Our firm isnt like this at all. Anytime someone laterals our practice group sets up a lunch. But, I would say you need to make an effort like I did as a first year. You email the partners you want to get to know and ask them if they can do lunch this week. Getting a solid start like that helped me a lot!
It’s not like this everywhere, but I also had some nightmare lateral experiences. It is very hard to be a lateral when there is no effort on the part of the firm to ingrate the associate.
Mentor
Good news is the summer programs will be starting in a couple months, and there should be lots of opportunities to meet people at events. Sorry you’re going through this!
4th year recent lateral and literally everyone is stopping by and introducing themselves in hallways. Wish it were better for you.

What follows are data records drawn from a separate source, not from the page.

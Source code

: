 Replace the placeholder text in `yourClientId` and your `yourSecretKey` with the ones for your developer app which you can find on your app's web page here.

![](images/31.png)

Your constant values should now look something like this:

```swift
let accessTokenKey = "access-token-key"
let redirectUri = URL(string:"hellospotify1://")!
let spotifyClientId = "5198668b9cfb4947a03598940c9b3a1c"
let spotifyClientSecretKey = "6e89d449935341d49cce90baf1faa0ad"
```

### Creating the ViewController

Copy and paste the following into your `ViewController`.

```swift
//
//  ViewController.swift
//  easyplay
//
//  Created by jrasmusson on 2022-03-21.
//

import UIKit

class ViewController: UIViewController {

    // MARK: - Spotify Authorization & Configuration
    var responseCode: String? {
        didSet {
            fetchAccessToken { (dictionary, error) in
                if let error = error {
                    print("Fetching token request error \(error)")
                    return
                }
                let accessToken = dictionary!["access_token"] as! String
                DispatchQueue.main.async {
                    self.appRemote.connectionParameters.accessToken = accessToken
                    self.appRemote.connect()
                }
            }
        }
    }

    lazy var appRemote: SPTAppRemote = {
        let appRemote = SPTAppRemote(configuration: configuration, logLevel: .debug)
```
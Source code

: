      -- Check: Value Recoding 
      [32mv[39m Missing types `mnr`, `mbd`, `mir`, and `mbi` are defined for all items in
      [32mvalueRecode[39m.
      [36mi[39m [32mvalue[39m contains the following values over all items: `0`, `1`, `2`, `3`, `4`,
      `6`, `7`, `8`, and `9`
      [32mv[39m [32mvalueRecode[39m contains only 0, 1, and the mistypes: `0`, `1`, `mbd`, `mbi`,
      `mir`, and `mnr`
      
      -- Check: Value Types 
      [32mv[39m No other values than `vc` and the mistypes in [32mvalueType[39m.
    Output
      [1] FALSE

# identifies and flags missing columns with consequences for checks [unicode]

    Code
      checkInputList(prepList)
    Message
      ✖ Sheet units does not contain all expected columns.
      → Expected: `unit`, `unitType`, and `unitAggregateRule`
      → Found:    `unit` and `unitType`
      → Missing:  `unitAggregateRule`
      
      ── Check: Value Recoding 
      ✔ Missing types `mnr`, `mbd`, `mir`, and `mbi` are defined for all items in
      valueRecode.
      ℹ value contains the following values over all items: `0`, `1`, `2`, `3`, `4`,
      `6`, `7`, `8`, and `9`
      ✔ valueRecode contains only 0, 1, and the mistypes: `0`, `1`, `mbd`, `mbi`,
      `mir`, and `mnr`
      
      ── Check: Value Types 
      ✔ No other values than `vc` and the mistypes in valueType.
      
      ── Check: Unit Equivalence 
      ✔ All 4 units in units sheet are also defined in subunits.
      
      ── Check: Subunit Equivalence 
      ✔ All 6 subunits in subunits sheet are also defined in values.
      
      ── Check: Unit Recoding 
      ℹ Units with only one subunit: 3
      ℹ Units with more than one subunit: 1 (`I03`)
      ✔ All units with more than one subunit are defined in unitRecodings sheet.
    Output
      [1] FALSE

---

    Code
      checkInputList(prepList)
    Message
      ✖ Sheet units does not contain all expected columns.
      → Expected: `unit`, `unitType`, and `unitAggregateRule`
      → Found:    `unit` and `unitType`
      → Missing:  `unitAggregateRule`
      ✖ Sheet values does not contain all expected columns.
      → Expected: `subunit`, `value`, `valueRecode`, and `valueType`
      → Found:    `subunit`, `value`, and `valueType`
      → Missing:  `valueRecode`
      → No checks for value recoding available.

I had a similar first week. Didn’t even get a tour of the office and had to pull up a map on the office website to find the bathroom. Turns out there was a recent shift in roles and everyone thought someone else was doing it. I eventually asked if I could get a tour and have someone come with to make a few introductions and they were shocked that hadn’t already happened. Much better 2 years in and I try to make an effort when anyone new starts to make sure they feel welcome bc I remember how much those first couple weeks sucked.
Not an associate but have been “senior staff” in big law for over a decade. I’m in my 2nd firm post Covid and this has been my experience, too.
I had the same experience. 9 months in and I still don’t get invited to lunches the homegrown associates are doing.
Mentor
Sorry. That’s atypical.
Smile softly when you walk through. Greet people when you make eye contact. So you know, it's not you. These days are chaotic , stay true to yourself.
Walk around and introduce yourself, but also, they should take you out your first week. Like sheesh.